Suppose you have a list of contiguous numbers, but it is somehow missing out on one number in the list. For an example, take this:
4,5,6,7,8,9,10,11,12,14,15The task was to find the missing number which in this case is 13.
I started with :
- parse through the list
- take the starting number
- take the last number
- take the sum of all the numbers in the list (sumA) = 101 calculate a sum using Arithmetic Progression summation formula n*(n+1)/2 (sumB) = 114
- subtract the sum sumA from sumB
- you get the missing number 🥳
While there seems nothing wrong with this, the solution would need me to parse through the whole list and then find the missing number.
This means an O(n) solution
So what comes to mind which is better than O(n) solution, an O(n-1) solution!!
J.K. — an O(log n) solution 😁
You should also notice that the list is sorted.
And which is the simplest and most basic use case of an O(log n) solution? — A binary search.
But, but, but, ..in a binary search we search for a given number within a list which is sorted.
Here the case is a little different.
Here you don’t know yet what you are looking for, in-fact that number is the thing you are supposed to find.
The interviewer provided me a very strong hint.
She says — “Look at the indices of the array items.”
Look at the list for a while, and then think, what numeric relation each number has with the index of it.
I’d suggest go one level deeper, think Normalisation.
Subtract the difference with the starting item, 4
So now the problem is reduced to → “in a given contiguous string of 0’s and 1’s, find the first 1’s position from the left”.
You can write your own binary search algorithm for finding the first 1 from this sorted list of 0s and 1s :
set left pointer at 0 & set right pointer as length-1
if list(right) equals 0, it means there is no 1 in the list, -1 is the answer
if list(left) equals 1, left is the solution
if list(right) equals 1 left and list(right-1) is 0, right is the solution
calculate mid as (left + right)/2
if list(mid) is 0, go step 1. with left = mid
if list(mid) is 1, go step 1. with right = mid
I’m calling this algorithm ‘Left-most-1’ algorithm for reference
I will do a dry run of the algorithm in a tabular form:
I will do a dry run of the algorithm in a tabular form:
So on the 5th step when it encounters the right pointer pointing to 1 and on the right-1 position as 0, it breaks with right pointer as the solution.
The complexity is O(log n)
So what does it all mean?
Basically it means that if I know that the left most 1’s position is on index 9, it means that on the main list, where list(9) is 14, the item missing would be list(9)-1 or 13.
All in O(log n)
It is imperative to understand that this algorithm needs a normaliser function to check for the number, so, in the above algorithm, just have a method which will basically find us the 4th row from Table 3 above.

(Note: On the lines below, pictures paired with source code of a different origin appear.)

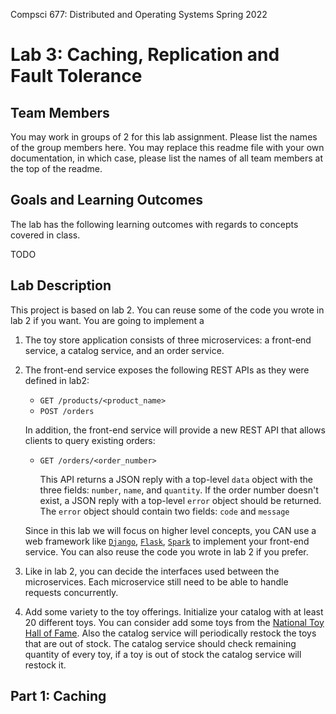 Compsci 677: Distributed and Operating Systems
Spring 2022

# Lab 3: Caching, Replication and Fault Tolerance

## Team Members

You may work in groups of 2 for this lab assignment. Please list the names of the group members
here. You may replace this readme file with your own documentation, in which case, please list the
names of all team members at the top of the readme.

## Goals and Learning Outcomes

The lab has the following learning outcomes with regards to concepts covered in class.

TODO

## Lab Description

This project is based on lab 2. You can reuse some of the code you wrote in lab 2 if you want. You are going to implement a

1.  The toy store application consists of three microservices: a front-end service, a catalog
    service, and an order service.

2.  The front-end service exposes the following REST APIs as they were defined in lab2:

    *   `GET /products/<product_name>`
    *   `POST /orders`

    In addition, the front-end service will provide a new REST API that allows clients to query existing orders:

    *   `GET /orders/<order_number>`

        This API returns a JSON reply with a top-level `data` object with the three fields:
        `number`, `name`, and `quantity`. If the order number doesn't exist, a JSON reply with a
        top-level `error` object should be returned. The `error` object should contain two fields:
        `code` and `message`

    Since in this lab we will focus on higher level concepts, you CAN use a web framework like
    [`Django`](https://github.com/perwendel/spark), [`Flask`](https://github.com/pallets/flask),
    [`Spark`](https://github.com/perwendel/spark) to implement your front-end service. You can
    also reuse the code you wrote in lab 2 if you prefer.

3.  Like in lab 2, you can decide the interfaces used between the microservices. Each microservice
    still need to be able to handle requests concurrently.

4.  Add some variety to the toy offerings. Initialize your catalog with at least 20 different toys.
    You can consider add some toys from the [National Toy Hall of
    Fame](https://en.wikipedia.org/wiki/National_Toy_Hall_of_Fame). Also the catalog service will
    periodically restock the toys that are out of stock. The catalog service should check remaining
    quantity of every toy, if a toy is out of stock the catalog service will restock it.

## Part 1: Caching
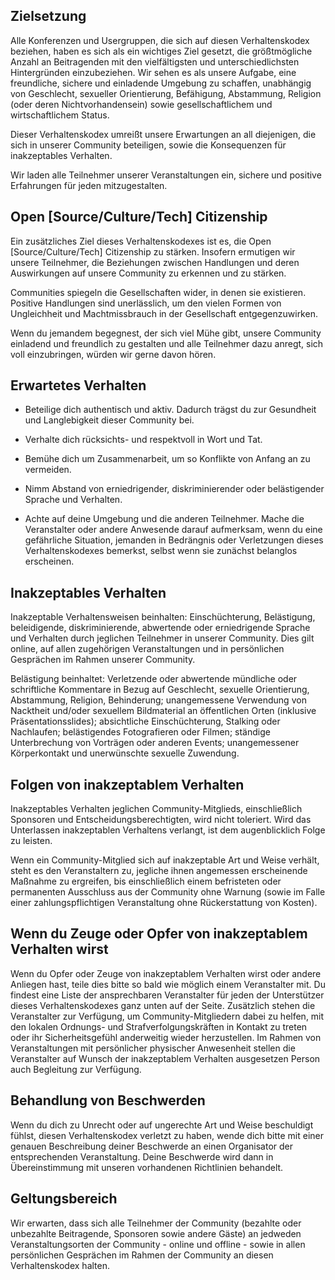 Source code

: Zielsetzung
-----

Alle Konferenzen und Usergruppen, die sich auf diesen Verhaltenskodex beziehen, haben es sich als ein wichtiges Ziel gesetzt, die größtmögliche Anzahl an Beitragenden mit den vielfältigsten und unterschiedlichsten Hintergründen einzubeziehen. Wir sehen es als unsere Aufgabe, eine freundliche, sichere und einladende Umgebung zu schaffen, unabhängig von Geschlecht, sexueller Orientierung, Befähigung, Abstammung, Religion (oder deren Nichtvorhandensein) sowie gesellschaftlichem und wirtschaftlichem Status.

Dieser Verhaltenskodex umreißt unsere Erwartungen an all diejenigen, die sich in unserer Community beteiligen, sowie die Konsequenzen für inakzeptables Verhalten.

Wir laden alle Teilnehmer unserer Veranstaltungen ein, sichere und positive Erfahrungen für jeden mitzugestalten.


Open [Source/Culture/Tech] Citizenship
--------------------------------------

Ein zusätzliches Ziel dieses Verhaltenskodexes ist es, die Open [Source/Culture/Tech] Citizenship zu stärken. Insofern ermutigen wir unsere Teilnehmer, die Beziehungen zwischen Handlungen und deren Auswirkungen auf unsere Community zu erkennen und zu stärken.

Communities spiegeln die Gesellschaften wider, in denen sie existieren. Positive Handlungen sind unerlässlich, um den vielen Formen von Ungleichheit und Machtmissbrauch in der Gesellschaft entgegenzuwirken.

Wenn du jemandem begegnest, der sich viel Mühe gibt, unsere Community einladend und freundlich zu gestalten und alle Teilnehmer dazu anregt, sich voll einzubringen, würden wir gerne davon hören.


Erwartetes Verhalten
--------------------

* Beteilige dich authentisch und aktiv. Dadurch trägst du zur Gesundheit und Langlebigkeit dieser Community bei.

* Verhalte dich rücksichts- und respektvoll in Wort und Tat.

* Bemühe dich um Zusammenarbeit, um so Konflikte von Anfang an zu vermeiden.

* Nimm Abstand von erniedrigender, diskriminierender oder belästigender Sprache und Verhalten.

* Achte auf deine Umgebung und die anderen Teilnehmer. Mache die Veranstalter oder andere Anwesende darauf aufmerksam, wenn du eine gefährliche Situation, jemanden in Bedrängnis oder Verletzungen dieses Verhaltenskodexes bemerkst, selbst wenn sie zunächst belanglos erscheinen.


Inakzeptables Verhalten
-----------------------

Inakzeptable Verhaltensweisen beinhalten: Einschüchterung, Belästigung, beleidigende, diskriminierende, abwertende oder erniedrigende Sprache und Verhalten durch jeglichen Teilnehmer in unserer Community. Dies gilt online, auf allen zugehörigen Veranstaltungen und in persönlichen Gesprächen im Rahmen unserer Community.

Belästigung beinhaltet: Verletzende oder abwertende mündliche oder schriftliche Kommentare in Bezug auf Geschlecht, sexuelle Orientierung, Abstammung, Religion, Behinderung; unangemessene Verwendung von Nacktheit und/oder sexuellem Bildmaterial an öffentlichen Orten (inklusive Präsentationsslides); absichtliche Einschüchterung, Stalking oder Nachlaufen; belästigendes Fotografieren oder Filmen; ständige Unterbrechung von Vorträgen oder anderen Events; unangemessener Körperkontakt und unerwünschte sexuelle Zuwendung.


Folgen von inakzeptablem Verhalten
-------------------------------------

Inakzeptables Verhalten jeglichen Community-Mitglieds, einschließlich Sponsoren und Entscheidungsberechtigten, wird nicht toleriert.
Wird das Unterlassen inakzeptablen Verhaltens verlangt, ist dem augenblicklich Folge zu leisten.

Wenn ein Community-Mitglied sich auf inakzeptable Art und Weise verhält, steht es den Veranstaltern zu, jegliche ihnen angemessen erscheinende Maßnahme zu ergreifen, bis einschließlich einem befristeten oder permanenten Ausschluss aus der Community ohne Warnung (sowie im Falle einer zahlungspflichtigen Veranstaltung ohne Rückerstattung von Kosten).


Wenn du Zeuge oder Opfer von inakzeptablem Verhalten wirst
----------------------------------------------------------

Wenn du Opfer oder Zeuge von inakzeptablem Verhalten wirst oder andere Anliegen hast, teile dies bitte so bald wie möglich einem Veranstalter mit. Du findest eine Liste der ansprechbaren Veranstalter für jeden der Unterstützer dieses Verhaltenskodexes ganz unten auf der Seite. Zusätzlich stehen die Veranstalter zur Verfügung, um Community-Mitgliedern dabei zu helfen, mit den lokalen Ordnungs- und Strafverfolgungskräften in Kontakt zu treten oder ihr Sicherheitsgefühl anderweitig wieder herzustellen.
Im Rahmen von Veranstaltungen mit persönlicher physischer Anwesenheit stellen die Veranstalter auf Wunsch der inakzeptablem Verhalten ausgesetzen Person auch Begleitung zur Verfügung.


Behandlung von Beschwerden
--------------------------

Wenn du dich zu Unrecht oder auf ungerechte Art und Weise beschuldigt fühlst, diesen Verhaltenskodex verletzt zu haben, wende dich bitte mit einer genauen Beschreibung deiner Beschwerde an einen Organisator der entsprechenden Veranstaltung. Deine Beschwerde wird dann in Übereinstimmung mit unseren vorhandenen Richtlinien behandelt.


Geltungsbereich
---------------

Wir erwarten, dass sich alle Teilnehmer der Community (bezahlte oder unbezahlte Beitragende, Sponsoren sowie andere Gäste) an jedweden Veranstaltungsorten der Community - online und offline - sowie in allen persönlichen Gesprächen im Rahmen der Community an diesen Verhaltenskodex halten.





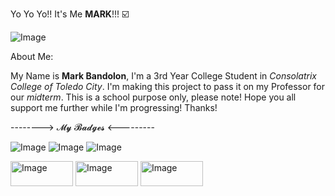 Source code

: Yo Yo Yo!! It's Me **MARK**!!! ☑️

![Image](https://github.com/user-attachments/assets/99f27ed3-d40f-47e0-afdf-b38d6912aafc)

About Me:

My Name is **Mark Bandolon**, I'm a 3rd Year College Student in _Consolatrix College of Toledo City_. I'm making this project to pass it on my Professor for our _midterm_. This is a school purpose only, please note! Hope you all support me further while I'm progressing! Thanks!

--------> 𝓜𝔂 𝓑𝓪𝓭𝓰𝓮𝓼 <---------

![Image](https://github.com/user-attachments/assets/a2034e09-eb02-4442-9a21-5633ee0f287d) ![Image](https://github.com/user-attachments/assets/51e19462-83d9-4ca1-813c-944c80f5a115) ![Image](https://github.com/user-attachments/assets/876dc4fd-ca59-4702-acac-455cf126b6af)


<img width="100" height="40" alt="Image" src="https://github.com/user-attachments/assets/e8f114db-c99f-469a-9437-d87656233d14" /> <img width="100" height="40" alt="Image" src="https://github.com/user-attachments/assets/991b92a7-6b71-4e8b-97f2-bf7ea88ee666" /> <img width="100" height="40" alt="Image" src="https://github.com/user-attachments/assets/df288bcf-5e75-4970-9718-4e336398d1e2" />













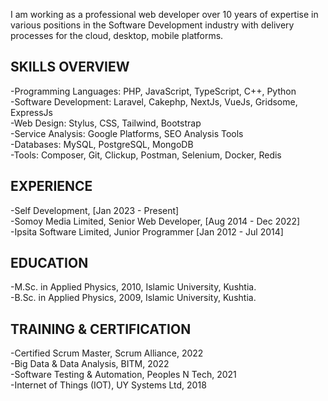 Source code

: I am working as a professional web developer over 10 years of expertise in various positions
in the Software Development industry with delivery processes for the cloud, desktop, mobile platforms.

SKILLS OVERVIEW
------------------------------------------------------------------------------------------------------------------------------
-Programming Languages: PHP, JavaScript, TypeScript, C++, Python<br>
-Software Development: Laravel, Cakephp, NextJs, VueJs, Gridsome, ExpressJs<br>
-Web Design: Stylus, CSS, Tailwind, Bootstrap<br>
-Service Analysis: Google Platforms, SEO Analysis Tools<br>
-Databases: MySQL, PostgreSQL, MongoDB<br>
-Tools: Composer, Git, Clickup, Postman, Selenium, Docker, Redis

EXPERIENCE
------------------------------------------------------------------------------------------------------------------------------
-Self Development, [Jan 2023 - Present]<br>
-Somoy Media Limited, Senior Web Developer, [Aug 2014 - Dec 2022]<br>
-Ipsita Software Limited, Junior Programmer [Jan 2012 - Jul 2014]<br>

EDUCATION
------------------------------------------------------------------------------------------------------------------------------
-M.Sc. in Applied Physics, 2010, Islamic University, Kushtia.<br>
-B.Sc. in Applied Physics, 2009, Islamic University, Kushtia.<br>

TRAINING & CERTIFICATION
------------------------------------------------------------------------------------------------------------------------------
-Certified Scrum Master, Scrum Alliance, 2022<br>
-Big Data & Data Analysis, BITM, 2022<br>
-Software Testing & Automation, Peoples N Tech, 2021<br>
-Internet of Things (IOT), UY Systems Ltd, 2018<br>

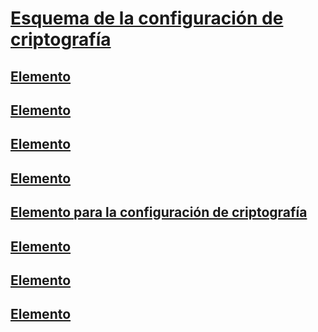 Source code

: # [Esquema de la configuración de criptografía](index.md)
## [Elemento <cryptoClasses>](cryptoclasses-element.md)
## [Elemento <cryptoClass>](cryptoclass-element.md)
## [Elemento <cryptographySettings>](cryptographysettings-element.md)
## [Elemento <cryptoNameMapping>](cryptonamemapping-element.md)
## [Elemento <mscorlib> para la configuración de criptografía](mscorlib-element-for-cryptography-settings.md)
## [Elemento <nameEntry>](nameentry-element.md)
## [Elemento <oidEntry>](oidentry-element.md)
## [Elemento <oidMap>](oidmap-element.md)
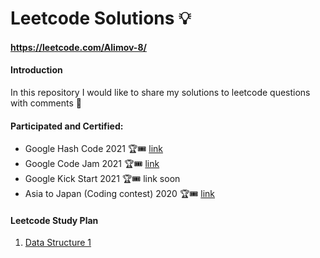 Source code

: # Leetcode Solutions 💡 
####  https://leetcode.com/Alimov-8/

#### Introduction
In this repository I would like to share my solutions to leetcode questions with comments 💬

#### Participated and Certified:
- Google Hash Code 2021 🏆🎟 [link](https://drive.google.com/file/d/1U_rj13vygZNI6DywTjhBmshzNBcgZzh1/view?usp=sharing)
- Google Code Jam 2021  🏆🎟 [link](https://drive.google.com/file/d/1CQHxDgIdExqhrLHG0HI4plbtVAyVzDgj/view?usp=sharing)
- Google Kick Start 2021 🏆🎟 link soon
- Asia to Japan (Coding contest) 2020 🏆🎟 [link](https://drive.google.com/file/d/1Xymb6D0q4oemFzJI1jEWy8ASCLQzRV9Y/view?usp=sharing)

#### Leetcode Study Plan
1. [Data Structure 1](https://github.com/Alimov-8/leetcode-solutions/tree/master/Data%20Structure%201#leetcode-study-plan---data-structures-1)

The normaliser function for a given list, provided an index, would return you the
list(index)- list(0) — index
Here’s the modified ‘Left-most-1’ algorithm
Set left pointer at 0 & set right pointer as length-1
if normalised(right) equals 0, it means there is no 1 in the list, -1 is the answer :red_star:
if normalised(left) equals 1, left is the solution :green_star:
if normalised(right) equals 1 left and normalised(right-1) is 0, right is the solution :blue_star:
calculate mid as (left + right)/2
if normalised(mid) is 0, go repeat with left = mid
if normalised(mid) is 1, go repeat with right = mid
Here’s a working example of the same.
But why did I call this an ‘algorithm to rule them all’?
Okay, it is a bit of an overstatement, but I’ll tell you where all can this algorithm be applied:
Whenever you have a list which has ‘one type’ of elements on the left side and the rest of the elements on the right side. And you have to find that ‘boundary’.
So basically you just change the normaliser function we discussed above with whatever criteria you have to judge the elements as ‘one type’ than the other.
Just like in our given example we have a list the normaliser function determines if the item in the list is beyond the missing number or not, and just furnishes a 0 if it not beyond and furnishes 1 if it is beyond the missing number.
Now just apply this theory to different scenarios:
For example,
elements which are smaller than a certain number on the left, and elements which are greater than a certain number on the right, find the first item which is greater
all evens on the left and all odds on the right, find the first odd item
all strings starting with a vowel on the left and all strings starting with a consonant on the right, find the first string that starts with a consonant
Apply the ‘Left-most-1’ algorithm with the normaliser function based on the scenario and you get the solution in O(log n).